Asian stocks stumbled to three-week lows and U.S. stock futures and Treasury yields fell after China’s September trade data showed a sharp decline in exports, raising fresh concerns about the health of the world’s second-biggest economy.
Risky assets have had a torrid start to the final quarter of 2016 after recent outperformance as concerns around the outcome of U.S. elections, the fallout from a “hard Brexit” and a struggling German banking sector spread turmoil in markets.
A weak Asia was seen pushing down European stocks lower with Britain’s FTSE, Germany’s DAX and France’s CAC expected to open 0.3 percent to 0.4 percent lower.
Early on Thursday, the mood soured after data showed Chinese imports in dollar terms were back in contractionary territory in September while exports dropped by a sharper-than-expected 10 percent.
The weak trade data fueled a broader risk-off move. Some analysts said the soft data also raised concerns that China may pursue a weaker currency policy in the coming months, stoking deflationary pressures for the rest of the region at a time when corporate earnings’ growth has slowed.
“The continued underwhelming performance of Chinese exports adds weight to our view that the People’s Bank will maintain its recent policy of gradual trade-weighted renminbi depreciation in coming quarters,” economists at Capital Economics wrote in a note.
MSCI’s broadest index of Asia-Pacific shares outside Japan fell 1 percent, touching its lowest since Sept. 19. Hong Kong stocks fell 1.2 percent and Japanese shares were down 0.4 percent thanks to a stronger yen.
“The China data has exacerbated the broad cautious mood and we should see more gains for the yen and other safe-haven assets,” said a currency trader at an Asian bank in Hong Kong.
Ten-year yields on U.S. Treasury debt fell five basis points to 1.74 percent, a relatively large move in the Asian timezone, before rebounding partially while U.S. futures deepened losses to be down 0.7 percent on the day.
Despite the broad pull-back in U.S. Treasury yields, markets were pricing a greater probability of a rate increase in December, even though some analysts warned that higher risk aversion may force the Fed to stand pat.
“Risk aversion is high among investors due to geopolitical risks in Europe on the horizon and we expect the Fed to remain on hold in December and expect a rate increase only next June,” said Fan Cheuk Wan, head of investment strategy for Asia at HSBC Private Bank.
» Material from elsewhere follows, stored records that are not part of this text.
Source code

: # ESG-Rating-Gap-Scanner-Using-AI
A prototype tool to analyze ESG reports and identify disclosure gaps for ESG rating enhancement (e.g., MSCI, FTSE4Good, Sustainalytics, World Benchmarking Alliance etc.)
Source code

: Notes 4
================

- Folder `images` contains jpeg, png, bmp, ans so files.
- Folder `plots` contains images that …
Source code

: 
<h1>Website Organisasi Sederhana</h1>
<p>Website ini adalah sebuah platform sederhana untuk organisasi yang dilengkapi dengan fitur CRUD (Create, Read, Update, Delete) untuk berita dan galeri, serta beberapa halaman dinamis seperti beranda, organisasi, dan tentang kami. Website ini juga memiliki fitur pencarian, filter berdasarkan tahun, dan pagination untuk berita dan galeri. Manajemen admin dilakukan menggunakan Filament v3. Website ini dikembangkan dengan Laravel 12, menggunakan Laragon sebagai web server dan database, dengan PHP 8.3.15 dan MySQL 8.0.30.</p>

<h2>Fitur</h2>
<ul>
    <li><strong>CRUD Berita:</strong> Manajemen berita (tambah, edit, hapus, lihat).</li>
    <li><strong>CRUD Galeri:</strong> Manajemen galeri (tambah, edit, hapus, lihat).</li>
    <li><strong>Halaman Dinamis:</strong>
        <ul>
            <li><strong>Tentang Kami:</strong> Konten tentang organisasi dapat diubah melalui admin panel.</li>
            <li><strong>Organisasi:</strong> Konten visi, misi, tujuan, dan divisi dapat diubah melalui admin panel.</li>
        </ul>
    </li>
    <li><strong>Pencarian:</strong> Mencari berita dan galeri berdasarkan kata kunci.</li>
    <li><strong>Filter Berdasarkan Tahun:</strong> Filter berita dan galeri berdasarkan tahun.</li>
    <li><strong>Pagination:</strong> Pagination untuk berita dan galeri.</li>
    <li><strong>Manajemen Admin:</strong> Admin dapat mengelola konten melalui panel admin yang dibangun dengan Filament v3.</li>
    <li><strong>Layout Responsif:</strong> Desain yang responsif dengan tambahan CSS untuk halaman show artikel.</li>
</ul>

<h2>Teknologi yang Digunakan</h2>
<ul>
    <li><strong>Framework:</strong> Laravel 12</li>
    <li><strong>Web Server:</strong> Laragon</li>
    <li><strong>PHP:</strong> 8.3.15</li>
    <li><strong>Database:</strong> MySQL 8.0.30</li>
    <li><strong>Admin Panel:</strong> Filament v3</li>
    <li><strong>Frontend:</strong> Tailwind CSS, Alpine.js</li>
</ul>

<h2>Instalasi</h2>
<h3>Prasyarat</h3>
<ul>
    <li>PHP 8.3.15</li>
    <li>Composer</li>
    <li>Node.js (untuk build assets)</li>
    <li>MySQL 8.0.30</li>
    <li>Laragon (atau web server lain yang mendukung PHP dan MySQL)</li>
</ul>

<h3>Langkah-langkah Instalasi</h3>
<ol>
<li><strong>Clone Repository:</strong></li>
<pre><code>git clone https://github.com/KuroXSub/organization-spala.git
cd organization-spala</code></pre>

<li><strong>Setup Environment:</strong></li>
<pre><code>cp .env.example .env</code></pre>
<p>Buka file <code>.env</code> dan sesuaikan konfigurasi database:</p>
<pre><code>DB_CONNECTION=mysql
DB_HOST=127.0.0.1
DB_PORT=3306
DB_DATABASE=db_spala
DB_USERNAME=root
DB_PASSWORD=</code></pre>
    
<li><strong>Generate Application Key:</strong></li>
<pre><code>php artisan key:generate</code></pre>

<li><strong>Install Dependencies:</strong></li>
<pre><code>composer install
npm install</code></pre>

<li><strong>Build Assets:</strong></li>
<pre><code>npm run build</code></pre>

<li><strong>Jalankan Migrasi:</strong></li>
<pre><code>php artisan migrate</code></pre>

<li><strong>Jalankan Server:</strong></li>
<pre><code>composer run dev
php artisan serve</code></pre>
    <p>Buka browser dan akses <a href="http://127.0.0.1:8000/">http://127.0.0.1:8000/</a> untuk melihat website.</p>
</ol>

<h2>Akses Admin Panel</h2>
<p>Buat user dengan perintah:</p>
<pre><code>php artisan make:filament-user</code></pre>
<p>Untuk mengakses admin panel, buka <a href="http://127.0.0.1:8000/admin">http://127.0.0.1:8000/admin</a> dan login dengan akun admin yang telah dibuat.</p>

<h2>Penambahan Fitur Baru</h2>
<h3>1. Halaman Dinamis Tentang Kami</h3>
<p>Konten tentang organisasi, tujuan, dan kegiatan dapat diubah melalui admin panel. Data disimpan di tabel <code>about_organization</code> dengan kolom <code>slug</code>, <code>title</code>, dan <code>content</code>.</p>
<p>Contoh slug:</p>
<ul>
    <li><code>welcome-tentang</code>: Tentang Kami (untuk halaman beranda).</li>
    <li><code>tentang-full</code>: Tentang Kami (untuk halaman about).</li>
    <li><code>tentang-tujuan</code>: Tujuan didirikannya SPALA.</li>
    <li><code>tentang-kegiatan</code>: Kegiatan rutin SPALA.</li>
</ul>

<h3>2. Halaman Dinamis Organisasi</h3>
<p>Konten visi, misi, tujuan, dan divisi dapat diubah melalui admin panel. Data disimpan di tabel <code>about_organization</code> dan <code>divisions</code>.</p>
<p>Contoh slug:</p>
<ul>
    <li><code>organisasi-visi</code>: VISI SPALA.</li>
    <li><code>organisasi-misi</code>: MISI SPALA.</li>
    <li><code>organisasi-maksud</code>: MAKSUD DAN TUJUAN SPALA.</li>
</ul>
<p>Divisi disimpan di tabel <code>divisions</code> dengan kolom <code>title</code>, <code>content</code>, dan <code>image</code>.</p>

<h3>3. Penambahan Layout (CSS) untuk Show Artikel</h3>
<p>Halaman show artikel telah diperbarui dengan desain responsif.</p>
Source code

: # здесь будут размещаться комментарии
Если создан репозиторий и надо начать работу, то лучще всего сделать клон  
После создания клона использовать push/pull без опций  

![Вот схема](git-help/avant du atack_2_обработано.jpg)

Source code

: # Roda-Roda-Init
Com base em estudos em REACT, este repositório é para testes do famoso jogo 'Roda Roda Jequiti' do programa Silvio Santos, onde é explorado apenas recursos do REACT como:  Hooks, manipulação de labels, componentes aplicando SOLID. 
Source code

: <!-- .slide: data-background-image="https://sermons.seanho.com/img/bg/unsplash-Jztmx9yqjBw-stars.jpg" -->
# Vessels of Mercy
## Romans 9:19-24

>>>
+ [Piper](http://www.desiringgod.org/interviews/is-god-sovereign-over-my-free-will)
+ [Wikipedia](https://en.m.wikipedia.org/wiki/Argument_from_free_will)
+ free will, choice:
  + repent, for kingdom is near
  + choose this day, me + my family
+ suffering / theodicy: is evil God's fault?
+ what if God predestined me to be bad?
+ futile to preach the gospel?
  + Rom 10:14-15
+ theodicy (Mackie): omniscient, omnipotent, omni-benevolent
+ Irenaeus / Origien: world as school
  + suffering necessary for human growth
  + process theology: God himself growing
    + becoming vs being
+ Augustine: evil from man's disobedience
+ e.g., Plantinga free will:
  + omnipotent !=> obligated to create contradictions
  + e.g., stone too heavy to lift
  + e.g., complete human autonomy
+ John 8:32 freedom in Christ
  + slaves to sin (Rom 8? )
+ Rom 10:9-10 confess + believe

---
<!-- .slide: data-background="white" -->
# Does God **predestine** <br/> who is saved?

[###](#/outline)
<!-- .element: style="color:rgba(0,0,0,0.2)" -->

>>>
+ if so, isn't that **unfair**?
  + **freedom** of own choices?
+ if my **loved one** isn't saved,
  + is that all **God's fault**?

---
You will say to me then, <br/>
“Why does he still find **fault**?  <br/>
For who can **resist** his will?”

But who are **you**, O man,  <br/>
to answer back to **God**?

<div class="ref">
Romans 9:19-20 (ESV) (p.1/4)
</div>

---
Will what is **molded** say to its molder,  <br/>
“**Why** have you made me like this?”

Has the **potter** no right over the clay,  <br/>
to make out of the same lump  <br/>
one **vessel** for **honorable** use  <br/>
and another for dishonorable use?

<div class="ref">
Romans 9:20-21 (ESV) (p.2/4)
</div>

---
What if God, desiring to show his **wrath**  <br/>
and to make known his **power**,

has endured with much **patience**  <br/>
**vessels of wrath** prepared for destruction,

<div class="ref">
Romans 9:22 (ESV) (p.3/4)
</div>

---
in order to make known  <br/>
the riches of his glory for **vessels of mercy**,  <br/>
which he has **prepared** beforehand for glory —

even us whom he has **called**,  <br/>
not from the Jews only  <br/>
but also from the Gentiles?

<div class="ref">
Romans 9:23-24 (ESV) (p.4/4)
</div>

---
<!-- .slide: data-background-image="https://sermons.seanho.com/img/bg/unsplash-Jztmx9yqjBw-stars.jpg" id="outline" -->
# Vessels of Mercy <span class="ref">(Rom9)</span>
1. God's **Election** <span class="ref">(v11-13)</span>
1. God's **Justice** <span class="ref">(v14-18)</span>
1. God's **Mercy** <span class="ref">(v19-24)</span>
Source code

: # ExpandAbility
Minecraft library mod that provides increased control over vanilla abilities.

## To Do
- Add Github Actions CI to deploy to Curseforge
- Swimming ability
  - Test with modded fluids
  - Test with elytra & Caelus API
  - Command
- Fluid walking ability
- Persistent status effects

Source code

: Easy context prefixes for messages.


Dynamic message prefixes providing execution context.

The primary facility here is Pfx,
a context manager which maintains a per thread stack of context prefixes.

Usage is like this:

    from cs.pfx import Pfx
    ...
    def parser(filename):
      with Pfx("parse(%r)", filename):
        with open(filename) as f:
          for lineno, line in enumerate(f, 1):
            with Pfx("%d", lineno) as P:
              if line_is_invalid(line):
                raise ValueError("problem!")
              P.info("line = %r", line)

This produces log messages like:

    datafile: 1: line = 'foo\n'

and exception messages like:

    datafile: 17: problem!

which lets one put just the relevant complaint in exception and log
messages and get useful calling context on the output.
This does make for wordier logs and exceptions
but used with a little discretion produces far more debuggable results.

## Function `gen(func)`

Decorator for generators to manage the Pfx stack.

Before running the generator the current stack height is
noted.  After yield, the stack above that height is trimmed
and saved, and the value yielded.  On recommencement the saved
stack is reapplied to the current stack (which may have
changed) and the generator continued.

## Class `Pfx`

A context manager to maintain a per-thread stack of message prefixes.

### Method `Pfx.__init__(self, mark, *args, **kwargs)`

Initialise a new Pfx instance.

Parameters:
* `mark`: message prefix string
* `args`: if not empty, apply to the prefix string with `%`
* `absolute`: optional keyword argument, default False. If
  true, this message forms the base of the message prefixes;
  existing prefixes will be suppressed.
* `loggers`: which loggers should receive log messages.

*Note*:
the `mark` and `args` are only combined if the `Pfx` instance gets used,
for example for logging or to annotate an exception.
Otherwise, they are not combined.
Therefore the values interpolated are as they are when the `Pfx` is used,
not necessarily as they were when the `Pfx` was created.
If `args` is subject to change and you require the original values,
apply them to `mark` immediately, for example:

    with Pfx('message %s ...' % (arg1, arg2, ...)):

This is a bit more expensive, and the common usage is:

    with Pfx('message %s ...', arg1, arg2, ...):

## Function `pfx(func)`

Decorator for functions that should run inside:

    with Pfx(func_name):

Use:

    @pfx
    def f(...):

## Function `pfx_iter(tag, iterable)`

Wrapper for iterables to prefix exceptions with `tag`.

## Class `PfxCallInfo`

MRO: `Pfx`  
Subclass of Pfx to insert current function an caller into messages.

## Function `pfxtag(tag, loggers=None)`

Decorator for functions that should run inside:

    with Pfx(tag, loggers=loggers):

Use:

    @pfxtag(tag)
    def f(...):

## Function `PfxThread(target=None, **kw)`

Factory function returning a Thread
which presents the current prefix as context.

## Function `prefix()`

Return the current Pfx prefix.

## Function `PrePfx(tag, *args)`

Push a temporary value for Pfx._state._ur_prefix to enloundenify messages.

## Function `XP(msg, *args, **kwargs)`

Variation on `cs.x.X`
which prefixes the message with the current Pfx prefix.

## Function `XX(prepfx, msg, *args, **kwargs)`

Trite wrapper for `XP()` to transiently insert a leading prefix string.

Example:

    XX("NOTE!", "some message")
Wall Street struggled to find fresh momentum after breaking conclusively below a 100-day moving average this week. The Dow Jones industrial average closed up 0.09 percent, while the S&P 500 gained 0.11 percent. [.N]
The CBOE Volatility Index, the “fear gauge” of near-term investor anxiety, held around 16, indicating broader market uncertainty.
Elsewhere, sterling treaded water after British Prime Minister Theresa May’s offer to give UK lawmakers a say in plans to leave the European Union.
Within Asia, the Thai baht was in focus after falling to an eight-month low in the previous session on concerns about the health of 88-year-old King Bhumibol Adulyadej. The health of the world’s longest reigning monarch has “overall not yet stabilised”, the palace said on Wednesday.
Oil prices struggled following a 1 percent drop overnight after the Organization of Petroleum Exporting Countries reported its output hit an eight-year high in September, offsetting optimism over the group’s pledge to restrict output.
U.S. West Texas Intermediate crude slipped 0.8 percent to trade at $49.78 a barrel. Gold stabilized around the $1,260 per ounce level after falling sharply last week.